3) You've also written a Young Adult novel(A Northern Light)and a children's book(Humble Pie). Are there other genres that you'd like to tackle in your writing?
I'm toying with the idea of something set in the here and now. Not sure about it, because I like living in the past, and the future is terrifying to me.
4)Who are some of your favorite authors?
There are so, so many. And they're all over the map: James Joyce, Stephen King, Barbara Taylor Bradford, Laura Ingalls Wilder, and Jeanette Winterson to name but a handful. Plus songwriters who tell amazing stories like Tom Waits and Bruce Springsteen.
5)What book inspired you the most to become a writer?
So many books have inspired me, but for The Winter Rose in particular, the big influences were authors like Barbara Taylor Bradford and Colleen McCullough, who wrote big fat fabulous 70s blockbusters like A Woman of Substance and The Thorn Birds. For a long time, books like those ruined me for literature. After reading them I wanted every character to triumph. And every ending to be happy.

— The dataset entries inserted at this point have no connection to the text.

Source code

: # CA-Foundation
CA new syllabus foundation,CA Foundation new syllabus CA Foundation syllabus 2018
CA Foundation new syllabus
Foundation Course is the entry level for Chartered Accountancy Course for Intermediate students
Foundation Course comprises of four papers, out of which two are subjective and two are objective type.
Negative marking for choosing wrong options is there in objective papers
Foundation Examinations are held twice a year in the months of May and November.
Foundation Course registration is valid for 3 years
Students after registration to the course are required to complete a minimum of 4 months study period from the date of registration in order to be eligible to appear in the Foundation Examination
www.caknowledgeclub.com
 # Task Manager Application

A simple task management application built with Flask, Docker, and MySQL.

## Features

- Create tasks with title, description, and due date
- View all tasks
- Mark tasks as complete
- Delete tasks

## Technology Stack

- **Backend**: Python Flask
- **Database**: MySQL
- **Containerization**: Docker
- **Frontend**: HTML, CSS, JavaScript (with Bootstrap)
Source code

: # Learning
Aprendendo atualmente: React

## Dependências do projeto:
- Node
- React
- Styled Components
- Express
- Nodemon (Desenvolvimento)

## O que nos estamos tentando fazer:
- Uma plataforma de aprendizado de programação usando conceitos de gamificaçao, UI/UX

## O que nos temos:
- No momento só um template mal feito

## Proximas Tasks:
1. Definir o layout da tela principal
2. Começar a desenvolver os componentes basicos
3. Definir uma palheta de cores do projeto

In my head, I rewrote the classics. Remember The Scarlet Letter? In my version Hester Prynne tells that wuss of a Dimmesdale where to go. Then she uses her embroidery skills on her own line of dresses- it was called A-line Designs. She opens Boston's first multi-level,full-service, luxury department store, catches the governor's eye, and lives happily ever after. Cheered on, of course, by her sassy, sexy,wisecracking gay best-friend.
6)Which member of the Finnegan family will be taking center stage in the final Rose book?
Seamie Finnegan, the youngest sibling. And Willa Alden, the woman he loves. I'm dying to find out what happens to those two!
7)Would you prefer to have your work be adapted for television or a Hollywood film?
Because they're so long and epic and involve three family members, it seems like a mini-series would be the best format for a dramatic adaption of the Rose books. I would love to see A Woman of Substance sort of series, or something like Berkeley Square.
Thank you,Jennifer,for giving us here at LRG your time and attention. I urge all of you looking for a great absorbing read to drive away the winter doldrums to seek out both the Tea and Winter Rose to plant in your mental garden to bloom into beautiful blossoms of literary delight.